Antonio: si las cápsulas que tenés son las Panasonic WM-61A (yo todavía las estoy buscando) acá encontré un archivo de calibración para dichas cápsulas...espero sirva....
Corrijo el archivo de calibración de la cápsula....


----------



## osk_rin (Nov 12, 2013)

Hace un tiempo tenia un micrófono que había reciclado de un monitor compac  es como de 1cm es grande-cito, bueno el punto es que lo agarre le puse un cable lo conecte a la entrada del mic, abrí el ARTA y la burda prueba que hice me salio esto:


----------



## osk_rin (Nov 13, 2013)

ya hice un pcb para el pre que aparece en el enlace publicado por antonio 
Como de costumbre no soy un gran diseñador pero el esfuerzo hago XD


quien tenga un poco de paciencia dele  una revisada por favor


----------



## AntonioAA (Nov 13, 2013)

osk_rin dijo:


> Hace un tiempo tenia un micrófono que había reciclado de un monitor compac  es como de 1cm es grande-cito, bueno el punto es que lo agarre le puse un cable lo conecte a la entrada del mic, abrí el ARTA y la burda prueba que hice me salio esto:
> 
> Ver el archivo adjunto 101329



Esa medicion es por demas normal , Osk ! , tambien puedes probar con la de impulso ( va a dar mas fea todavia ) . Lo unico que habria que ver es de donde viene ese dip en 1KHz .
Lo ideal seria que armes la "caja arta" y poder medir con Steps en dos canales .
Por otra parte te dije que para ese microfono que tienes NO HACE FALTA EL CIRCUITO !!
Solo con una pila , resistencia y un capacitor ya lo tienes .... ( el esquema esta en lo que puse ) Y eso para poder entrar en la placa de sonido por la "Linea de entrada"  en un solo canal , ya que el otro es la referencia de salida del parlante.

Ivan:  las capsulas no tienen nada visible , son las que me enviaste vos . Probaré con dicha curva !! Gracias


----------



## AntonioAA (Nov 13, 2013)

Casi publico de nuevo lo mismo , pero acá estan las mediciones que mencionaba ( la memoria me estaba fallando !! )

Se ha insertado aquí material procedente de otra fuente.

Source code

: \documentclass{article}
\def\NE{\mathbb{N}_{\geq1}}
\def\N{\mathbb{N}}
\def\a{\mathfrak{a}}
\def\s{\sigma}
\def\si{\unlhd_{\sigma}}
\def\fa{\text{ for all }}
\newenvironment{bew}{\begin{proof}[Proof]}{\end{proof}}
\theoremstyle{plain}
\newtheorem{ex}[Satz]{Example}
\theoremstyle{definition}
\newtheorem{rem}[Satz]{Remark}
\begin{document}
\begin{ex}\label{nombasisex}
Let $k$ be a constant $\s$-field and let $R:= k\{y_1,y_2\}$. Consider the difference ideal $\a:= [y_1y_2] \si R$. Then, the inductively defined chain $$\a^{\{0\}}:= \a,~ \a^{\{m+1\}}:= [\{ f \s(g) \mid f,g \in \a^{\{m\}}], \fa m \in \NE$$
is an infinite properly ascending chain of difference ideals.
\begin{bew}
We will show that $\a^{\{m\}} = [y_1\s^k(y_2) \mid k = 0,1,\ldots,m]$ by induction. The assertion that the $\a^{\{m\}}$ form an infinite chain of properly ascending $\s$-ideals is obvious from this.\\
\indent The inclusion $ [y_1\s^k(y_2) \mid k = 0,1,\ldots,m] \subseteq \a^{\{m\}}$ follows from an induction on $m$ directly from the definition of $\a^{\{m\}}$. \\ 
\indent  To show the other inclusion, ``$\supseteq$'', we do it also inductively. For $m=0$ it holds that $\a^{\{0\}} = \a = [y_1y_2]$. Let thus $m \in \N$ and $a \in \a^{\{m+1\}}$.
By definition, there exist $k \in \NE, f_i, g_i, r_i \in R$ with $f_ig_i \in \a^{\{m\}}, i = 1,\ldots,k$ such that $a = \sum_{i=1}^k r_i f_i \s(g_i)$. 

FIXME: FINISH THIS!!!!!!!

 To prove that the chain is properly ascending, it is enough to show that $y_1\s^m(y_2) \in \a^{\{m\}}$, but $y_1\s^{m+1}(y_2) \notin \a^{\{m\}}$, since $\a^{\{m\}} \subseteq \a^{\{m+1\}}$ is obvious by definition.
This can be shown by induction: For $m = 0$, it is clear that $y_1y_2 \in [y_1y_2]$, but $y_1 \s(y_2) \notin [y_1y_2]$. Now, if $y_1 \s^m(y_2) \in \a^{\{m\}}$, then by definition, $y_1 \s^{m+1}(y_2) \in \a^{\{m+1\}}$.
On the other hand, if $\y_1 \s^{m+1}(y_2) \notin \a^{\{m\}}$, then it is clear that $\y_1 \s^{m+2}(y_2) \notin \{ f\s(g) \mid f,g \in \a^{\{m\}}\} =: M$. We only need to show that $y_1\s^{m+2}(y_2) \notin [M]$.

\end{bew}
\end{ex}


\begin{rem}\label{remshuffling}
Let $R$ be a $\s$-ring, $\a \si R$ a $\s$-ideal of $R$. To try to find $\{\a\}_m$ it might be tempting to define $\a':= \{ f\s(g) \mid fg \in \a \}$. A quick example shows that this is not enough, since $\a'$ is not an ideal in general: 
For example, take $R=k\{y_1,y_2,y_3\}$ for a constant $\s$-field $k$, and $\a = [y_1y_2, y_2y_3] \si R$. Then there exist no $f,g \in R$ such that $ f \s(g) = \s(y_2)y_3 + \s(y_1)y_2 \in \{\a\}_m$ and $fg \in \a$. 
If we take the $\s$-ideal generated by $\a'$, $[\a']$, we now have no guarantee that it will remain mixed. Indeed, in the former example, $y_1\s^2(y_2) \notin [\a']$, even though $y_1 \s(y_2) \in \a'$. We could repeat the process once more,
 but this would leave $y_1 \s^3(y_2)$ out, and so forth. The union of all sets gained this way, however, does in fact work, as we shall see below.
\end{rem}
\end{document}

https://www.forosdeelectronica.com/...construccion-mic-mediciones-76534/#post662190



Agradeciendo el archivo que subió IvanFrancisco , me tome el trabajito de "formatearlo" para Arta ... por si a alguien le sirve 
Atencion: no me dejo subirlo como .mic , de modo que esta como .txt ... deben renombrarlo para usarlo.


----------



## osk_rin (Nov 13, 2013)

Gracias antonio, 
si lo entendi y en lo que andube investigando me encontre con ese circuito de la pila tambien, Perpo armare el pre para medir a doble canar con el Steps supongo que sera mas "precisa" la medicion  por lo pronto ya tengo avance del pre en estos dias lo armo y armo la caja arta completa 

saludos


----------



## AntonioAA (Nov 13, 2013)

osk_rin dijo:


> Gracias antonio,
> si lo entendi y en lo que andube investigando me encontre con ese circuito de la pila tambien, Perpo armare el pre para medir a doble canar con el Steps supongo que sera mas "precisa" la medicion  por lo pronto ya tengo avance del pre en estos dias lo armo y armo la caja arta completa
> 
> saludos



Como te tengo que explicar que el pre NO HACE FALTA ??!!! 

Lo unico mas "preciso"que vas a lograr es SATURAR LA ENTRADA!!!


----------



## osk_rin (Nov 13, 2013)

ta gueno


Quiza ud se refiera a la entrada normal del mic "eso creo yo" que se ha de saturar si le meto la señal del pre directa  yo Pretendia usar ese pre para probar esta configuracion sugerida en el steps:


Si sigo mal me he ganado unos buenos coscorrones 
Edit: Investigue que tapoco hace falta un pre se puede hacer directo a la linea de entrada con la configuracion antes mencionada por usted, bueno probare primero la mas facil que es esta:






y me pondre a fabricar la caja arta como esta en su manual 

saludos.


----------



## AntonioAA (Nov 13, 2013)

JAJAJA , me has hecho reir .. .al menos entras en razones.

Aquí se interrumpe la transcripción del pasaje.